**Exercise input**

• • •

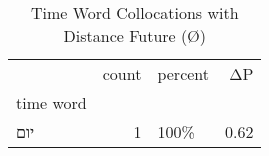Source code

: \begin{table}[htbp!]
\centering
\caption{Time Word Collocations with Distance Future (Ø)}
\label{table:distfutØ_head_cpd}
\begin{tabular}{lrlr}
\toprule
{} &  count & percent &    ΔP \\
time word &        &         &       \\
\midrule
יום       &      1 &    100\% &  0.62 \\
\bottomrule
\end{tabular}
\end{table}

• • •

Leave out the pictures and return the listing exactly.

**Exercise solution**
Source code

: \begin{table}[htbp!]
\centering
\caption{Time Word Collocations with Distance Future (Ø)}
\label{table:distfutØ_head_cpd}
\begin{tabular}{lrlr}
\toprule
{} &  count & percent &    ΔP \\
time word &        &         &       \\
\midrule
יום       &      1 &    100\% &  0.62 \\
\bottomrule
\end{tabular}
\end{table}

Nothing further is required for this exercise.